TRY IT »
Return the number of lines below with "cases" in them, and nothing else.

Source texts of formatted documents
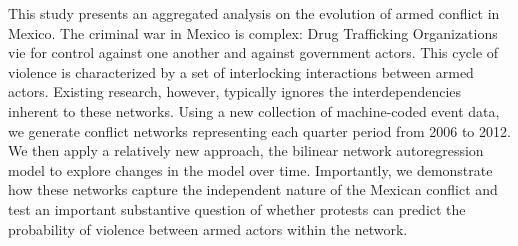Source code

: This study presents an aggregated analysis on the evolution of armed conflict in Mexico. The criminal war in Mexico is  complex: Drug Trafficking Organizations vie for control against one another and against government actors. This cycle of violence is characterized by a set of interlocking interactions between armed actors. Existing research, however, typically ignores the interdependencies inherent to these networks.  Using a new collection of machine-coded event data, we generate conflict networks representing each quarter period from 2006 to 2012.   We then apply a relatively new approach, the bilinear network autoregression model to explore changes in the model over time. Importantly, we demonstrate how these networks capture the independent nature of the Mexican conflict and test an important substantive question of whether protests can predict the probability of violence between armed actors within the network.  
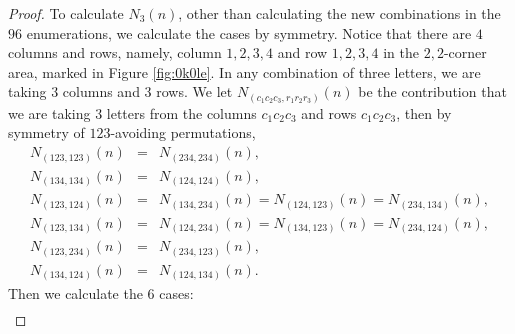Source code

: \documentclass[
final,nomarks
]{dmtcs-episciences}
\newcommand{\fref}[1]{Figure \ref{fig:#1}}
\begin{document}
\begin{proof}
	To calculate \begin{math}N_3(n)\end{math}, other than calculating the new combinations in the \begin{math}96\end{math} enumerations, we calculate the cases by symmetry. Notice that there are \begin{math}4\end{math} columns and rows, namely, column \begin{math}1,2,3,4\end{math} and row \begin{math}1,2,3,4\end{math} in the \begin{math}2,2\end{math}-corner area, marked in \fref{0k0le}. In any combination of three letters, we are taking \begin{math}3\end{math} columns and \begin{math}3\end{math} rows. We let \begin{math}N_{(c_1c_2c_3,r_1r_2r_3)}(n)\end{math} be the contribution that we are taking \begin{math}3\end{math} letters from the columns \begin{math}c_1c_2c_3\end{math} and rows \begin{math}c_1c_2c_3\end{math}, then by symmetry of \begin{math}123\end{math}-avoiding permutations,
	\begin{eqnarray}
		N_{(123,123)}(n)&=&N_{(234,234)}(n),\\
		N_{(134,134)}(n)&=&N_{(124,124)}(n),\\
		N_{(123,124)}(n)&=&N_{(134,234)}(n)=N_{(124,123)}(n)=N_{(234,134)}(n),\\
		N_{(123,134)}(n)&=&N_{(124,234)}(n)=N_{(134,123)}(n)=N_{(234,124)}(n),\\
		N_{(123,234)}(n)&=&N_{(234,123)}(n),\\
		N_{(134,124)}(n)&=&N_{(124,134)}(n).
	\end{eqnarray}
	Then we calculate the \begin{math}6\end{math} cases:
	\begin{eqnarray}

\end{eqnarray}
\end{proof}
\end{document}
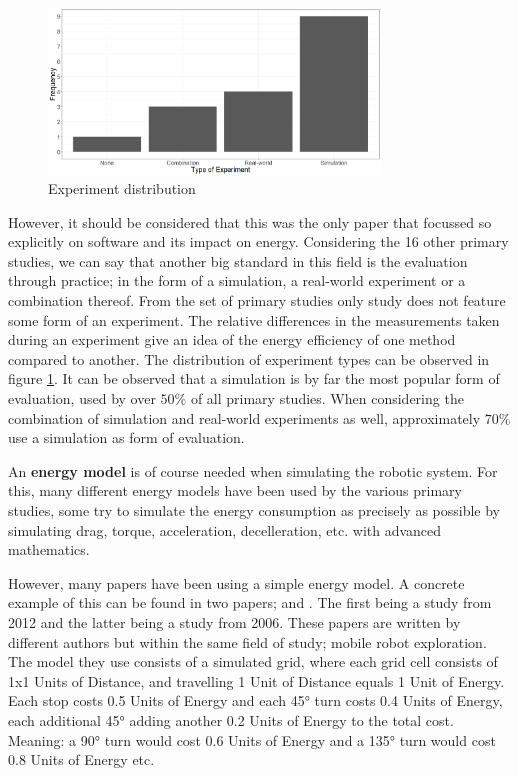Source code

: \begin{figure}
    \includegraphics[width=250pt]{figures/experiment_distr.png}
    \caption{Experiment distribution}
    \label{fig:experiment_distr}
\end{figure}

However, it should be considered that this was the only paper that focussed so explicitly on software and its impact on energy.
Considering the 16 other primary studies, we can say that another big standard in this field is the evaluation through practice; 
in the form of a simulation, a real-world experiment or a combination thereof.
From the set of primary studies only study \cite{barili1995efficient_motion} does not feature some form of an experiment.
The relative differences in the measurements taken during an experiment give an idea of the energy efficiency of one method compared to another.
The distribution of experiment types can be observed in figure \ref{fig:experiment_distr}.
It can be observed that a simulation is by far the most popular form of evaluation, used by over $50\%$ of all primary studies.
When considering the combination of simulation and real-world experiments as well, approximately $70\%$ use a simulation as form of evaluation.

An \textbf{energy model} is of course needed when simulating the robotic system. 
For this, many different energy models have been used by the various primary studies, some try to simulate the energy consumption 
as precisely as possible by simulating drag, torque, acceleration, decelleration, etc. with advanced mathematics.

However, many papers have been using a simple energy model.
A concrete example of this can be found in two papers; \cite{patel2012exploration_strategy} and \cite{mei2006mobile_exploration}. 
The first being a study from 2012 and the latter being a study from 2006. 
These papers are written by different authors but within the same field of study; mobile robot exploration.
The model they use consists of a simulated grid, where each grid cell consists of 1x1 Units of Distance, 
and travelling 1 Unit of Distance equals 1 Unit of Energy.
Each stop costs 0.5 Units of Energy and each 45° turn costs 0.4 Units of Energy, each additional 45° adding another 
0.2 Units of Energy to the total cost.
Meaning: a 90° turn would cost 0.6 Units of Energy and a 135° turn would cost 0.8 Units of Energy etc.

REPLY TO THE TASK »
2